The other big flaw is that the film is intruded upon several times by Martin’s voice narrating from his novella, upon which the film is based. While the words are good, and much better than most contemporary published fiction, there really is no need for them. First, we are not certain that the narrator is Martin as an omniscient, or Martin as Ray, in retrospect, and this can give a far different spin on how the whole film is interpreted- as a first or third person tale. Secondly, the narrations make a fairy tale out of what is a very good piece of realistic drama, granting the male fantasy aspect since rich older men, in fact, often seek young trophy babes- far better than the similarly themed Lost In Translation (for Danes and Martin are much better in their roles than Scarlett Johansen and Bill Murray in theirs). Thirdly the narrations state the manifest that the film and actors alone should and can carry. Near the end this occurs twice, and both times it severely undercuts very well written scenes, as if Martin either did not believe in the dramatic power of the scenes, or was too entranced with the sound of his own words and voice, and indulged himself. The first time occurs after Ray and Mirabelle split, after an insensitive comment from Ray finally wakes her up to the fact that he’s been using her. Martin waxes poetic on their thinking of each other and not realizing they were still connected. The words are nice, but this is a romantic comedy- the audience knows what is going on at that moment. Even worse, a few minutes later, Martin again intrudes, after Mirabelle and Jeremy are in love, and she has her first exhibit as an artist. She and Ray go outside to catch up, and Ray admits he did love Mirabelle, but she returns to Jeremy. The camera pulls back, and no words are needed to tell us what the moment is about. Martin does a good acting job of expressing a cipher’s loneliness. Yet Martin’s narration intrudes and rhapsodizes on love and loneliness, and destroys the moment. It really takes a potentially great filmic moment and makes it merely a good one. This same impulse is what led to the rather haphazard and unrealistic pairing of Ray and Mirabelle in the first place. Yet, Martin and Danes are so good that the viewer can forgive that flaw.

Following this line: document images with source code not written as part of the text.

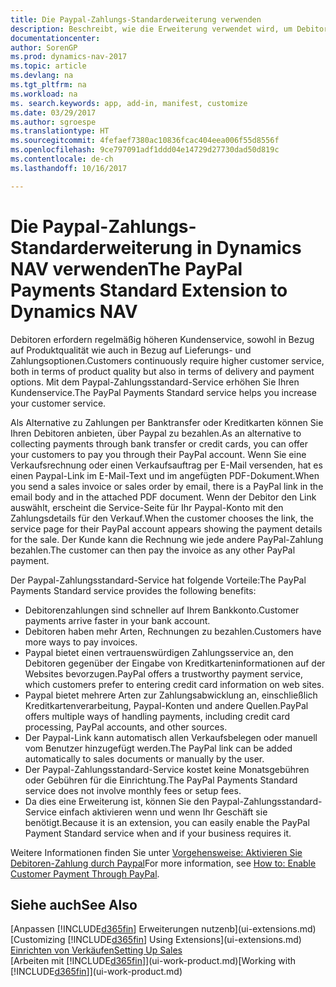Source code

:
 ```yaml
---
title: Die Paypal-Zahlungs-Standarderweiterung verwenden
description: Beschreibt, wie die Erweiterung verwendet wird, um Debitoren zu aktivieren, um Zahlungen mit Paypal zu leisten.
documentationcenter: 
author: SorenGP
ms.prod: dynamics-nav-2017
ms.topic: article
ms.devlang: na
ms.tgt_pltfrm: na
ms.workload: na
ms. search.keywords: app, add-in, manifest, customize
ms.date: 03/29/2017
ms.author: sgroespe
ms.translationtype: HT
ms.sourcegitcommit: 4fefaef7380ac10836fcac404eea006f55d8556f
ms.openlocfilehash: 9ce797091adf1ddd04e14729d27730dad50d819c
ms.contentlocale: de-ch
ms.lasthandoff: 10/16/2017

---
```

# <a name="the-paypal-payments-standard-extension-to-dynamics-nav"></a><span data-ttu-id="81664-103">Die Paypal-Zahlungs-Standarderweiterung in Dynamics NAV verwenden</span><span class="sxs-lookup"><span data-stu-id="81664-103">The PayPal Payments Standard Extension to Dynamics NAV</span></span>
<span data-ttu-id="81664-104">Debitoren erfordern regelmäßig höheren Kundenservice, sowohl in Bezug auf Produktqualität wie auch in Bezug auf Lieferungs- und Zahlungsoptionen.</span><span class="sxs-lookup"><span data-stu-id="81664-104">Customers continuously require higher customer service, both in terms of product quality but also in terms of delivery and payment options.</span></span> <span data-ttu-id="81664-105">Mit dem Paypal-Zahlungsstandard-Service erhöhen Sie Ihren Kundenservice.</span><span class="sxs-lookup"><span data-stu-id="81664-105">The PayPal Payments Standard service helps you increase your customer service.</span></span>

<span data-ttu-id="81664-106">Als Alternative zu Zahlungen per Banktransfer oder Kreditkarten können Sie Ihren Debitoren anbieten, über Paypal zu bezahlen.</span><span class="sxs-lookup"><span data-stu-id="81664-106">As an alternative to collecting payments through bank transfer or credit cards, you can offer your customers to pay you through their PayPal account.</span></span> <span data-ttu-id="81664-107">Wenn Sie eine Verkaufsrechnung oder einen Verkaufsauftrag per E-Mail versenden, hat es einen Paypal-Link im E-Mail-Text und im angefügten PDF-Dokument.</span><span class="sxs-lookup"><span data-stu-id="81664-107">When you send a sales invoice or sales order by email, there is a PayPal link in the email body and in the attached PDF document.</span></span> <span data-ttu-id="81664-108">Wenn der Debitor den Link auswählt, erscheint die Service-Seite für Ihr Paypal-Konto mit den Zahlungsdetails für den Verkauf.</span><span class="sxs-lookup"><span data-stu-id="81664-108">When the customer chooses the link, the service page for their PayPal account appears showing the payment details for the sale.</span></span> <span data-ttu-id="81664-109">Der Kunde kann die Rechnung wie jede andere PayPal-Zahlung bezahlen.</span><span class="sxs-lookup"><span data-stu-id="81664-109">The customer can then pay the invoice as any other PayPal payment.</span></span>

<span data-ttu-id="81664-110">Der Paypal-Zahlungsstandard-Service hat folgende Vorteile:</span><span class="sxs-lookup"><span data-stu-id="81664-110">The PayPal Payments Standard service provides the following benefits:</span></span>

* <span data-ttu-id="81664-111">Debitorenzahlungen sind schneller auf Ihrem Bankkonto.</span><span class="sxs-lookup"><span data-stu-id="81664-111">Customer payments arrive faster in your bank account.</span></span>
* <span data-ttu-id="81664-112">Debitoren haben mehr Arten, Rechnungen zu bezahlen.</span><span class="sxs-lookup"><span data-stu-id="81664-112">Customers have more ways to pay invoices.</span></span>
* <span data-ttu-id="81664-113">Paypal bietet einen vertrauenswürdigen Zahlungsservice an, den Debitoren gegenüber der Eingabe von Kreditkarteninformationen auf der Websites bevorzugen.</span><span class="sxs-lookup"><span data-stu-id="81664-113">PayPal offers a trustworthy payment service, which customers prefer to entering credit card information on web sites.</span></span>
* <span data-ttu-id="81664-114">Paypal bietet mehrere Arten zur Zahlungsabwicklung an, einschließlich Kreditkartenverarbeitung, Paypal-Konten und andere Quellen.</span><span class="sxs-lookup"><span data-stu-id="81664-114">PayPal offers multiple ways of handling payments, including credit card processing, PayPal accounts, and other sources.</span></span>
* <span data-ttu-id="81664-115">Der Paypal-Link kann automatisch allen Verkaufsbelegen oder manuell vom Benutzer hinzugefügt werden.</span><span class="sxs-lookup"><span data-stu-id="81664-115">The PayPal link can be added automatically to sales documents or manually by the user.</span></span>
* <span data-ttu-id="81664-116">Der Paypal-Zahlungsstandard-Service kostet keine Monatsgebühren oder Gebühren für die Einrichtung.</span><span class="sxs-lookup"><span data-stu-id="81664-116">The PayPal Payments Standard service does not involve monthly fees or setup fees.</span></span>
* <span data-ttu-id="81664-117">Da dies eine Erweiterung ist, können Sie den Paypal-Zahlungsstandard-Service einfach aktivieren wenn und wenn Ihr Geschäft sie benötigt.</span><span class="sxs-lookup"><span data-stu-id="81664-117">Because it is an extension, you can easily enable the PayPal Payment Standard service when and if your business requires it.</span></span>  

<span data-ttu-id="81664-118">Weitere Informationen finden Sie unter [Vorgehensweise: Aktivieren Sie Debitoren-Zahlung durch Paypal](sales-how-enable-payment-service-extensions.md)</span><span class="sxs-lookup"><span data-stu-id="81664-118">For more information, see [How to: Enable Customer Payment Through PayPal](sales-how-enable-payment-service-extensions.md).</span></span>

## <a name="see-also"></a><span data-ttu-id="81664-119">Siehe auch</span><span class="sxs-lookup"><span data-stu-id="81664-119">See Also</span></span>
<span data-ttu-id="81664-120">[Anpassen [!INCLUDE[d365fin](includes/d365fin_md.md)] Erweiterungen nutzenb](ui-extensions.md)</span><span class="sxs-lookup"><span data-stu-id="81664-120">[Customizing [!INCLUDE[d365fin](includes/d365fin_md.md)] Using Extensions](ui-extensions.md)</span></span>  
[<span data-ttu-id="81664-121">Einrichten von Verkäufen</span><span class="sxs-lookup"><span data-stu-id="81664-121">Setting Up Sales</span></span>](sales-setup-sales.md)  
<span data-ttu-id="81664-122">[Arbeiten mit [!INCLUDE[d365fin](includes/d365fin_md.md)]](ui-work-product.md)</span><span class="sxs-lookup"><span data-stu-id="81664-122">[Working with [!INCLUDE[d365fin](includes/d365fin_md.md)]](ui-work-product.md)</span></span>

The intrusive narration, however, is a more fundamental problem, and should have been excised by director Anand Tucker, who did 1998’s Hilary And Jackie- an arts film success. The cinematography by Peter Suschitzky is excellent, especially so for the characters, moreso than Los Angeles- although that is well filmed, too. You get a different L.A. than that usually seen by Hollywood, which holds what can only be described as contempt for the larger city that surrounds it. Also, Danes is not idealized by her lighting, although she represents ideals to Ray and Jeremy- that being the nubile lover to a rich old man, and the soulmate to Jeremy. She is not seen as a goddess, but as a real woman- who, as an artist, is naturally on anti-depressants (until she abandons them in an attempt to see whether her growing love for Ray will fill that void- although this is not a plausible reason for why she likes Ray in the first place), and this difference highlights the best part of the film, in trusting the audience to get that fact, and the film’s failure, in not allowing the screenplay to similarly be naturalistic and understate things. Another weak point is the overdone and intrusive scoring by Barrington Pheloung, which is far too melodramatic, and, like the narration, tries to lead the audience to emotional peaks when the acting and scene should (and does) do that without it.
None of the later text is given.